I beat the Turks out of our trench single-handed and had four awful hours at night. The Turks swarmed in from all roads, but I gave them a rough time of it, still holding the trench. It is certain sure we are beating the Turks all right. In the trench I came out of, it was shocking to see the dead. They lay, about three thousand Turks, in front of our trenches, and the smell was absolutely chronic. You know when the sun has been shining on those bodies for three or four days it makes a horrible smell; a person would not mind if it was possible to bury them. But no, you dare not put your nose outside the trench, and if you did, you would be a dead man.

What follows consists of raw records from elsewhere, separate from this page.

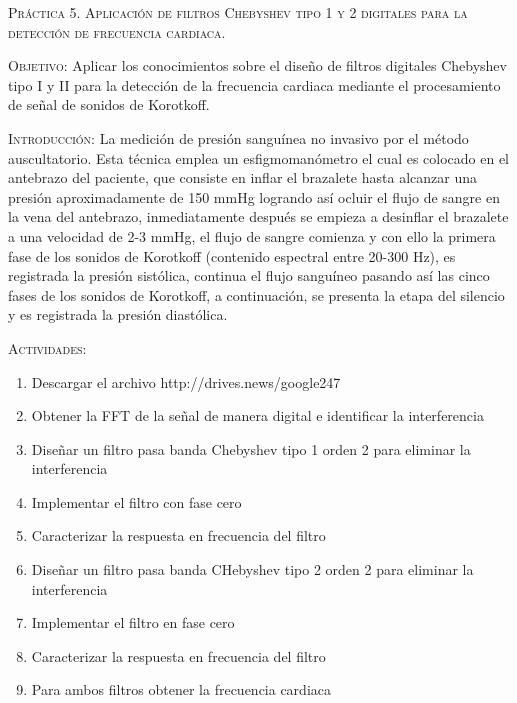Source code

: \documentclass[10pt,letterpaper,spanish,twoside]{report}
\begin{document}
\docdate

\begin{center}
 \textsc{\asignatura}\vspace{.2em}
\end{center}

\textsc{Práctica 5. Aplicación de filtros Chebyshev tipo 1 y 2 digitales para la detección de frecuencia cardiaca.}

\textsc{Objetivo:} Aplicar los conocimientos sobre el diseño de filtros digitales Chebyshev tipo I y II para la detección de la frecuencia cardiaca mediante el procesamiento de señal de sonidos de Korotkoff.

\textsc{Introducción:} La medición de presión sanguínea no invasivo por el método auscultatorio. Esta técnica emplea un esfigmomanómetro el cual es colocado en el antebrazo del paciente, que consiste en inflar el brazalete hasta alcanzar una presión aproximadamente de 150 mmHg logrando así ocluir el flujo de sangre en la vena del antebrazo, inmediatamente después se empieza a desinflar el brazalete a una velocidad de 2-3 mmHg, el flujo de sangre comienza y con ello la primera fase de los sonidos de Korotkoff (contenido espectral entre 20-300 Hz), es registrada la presión sistólica, continua el flujo sanguíneo pasando así las cinco fases de los sonidos de Korotkoff, a continuación, se presenta la etapa del silencio y es registrada la presión diastólica.

\textsc{Actividades:}
\begin{enumerate}
  \item Descargar el archivo http://drives.news/google247
  \item Obtener la FFT de la señal de manera digital e identificar la interferencia
  \item Diseñar un filtro pasa banda Chebyshev tipo 1 orden 2 para eliminar la interferencia 
  \item Implementar el filtro con fase cero 
  \item Caracterizar la respuesta en frecuencia del filtro 
  \item Diseñar un filtro pasa banda CHebyshev tipo 2 orden 2 para eliminar la interferencia 
  \item Implementar el filtro en fase cero 
  \item Caracterizar la respuesta en frecuencia del filtro 
  \item Para ambos filtros obtener la frecuencia cardiaca 
\end{enumerate}
\end{document}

He had previously been severely wounded during the Retreat from Mons in August 1914.

Later in the war, Somers served with the Army Service Corps on the Western Front. He died on 7 May 1918 (aged 24) leaving behind his parents, wife and son, and was buried with full military honours in Modreeny Church of Ireland cemetery. His Union Jack-draped coffin was carried on a gun carriage, led by the Pipe Band of the Cameron Highlanders. His headstone states simply: "He stood and defended. The Lord wrought a great wonder."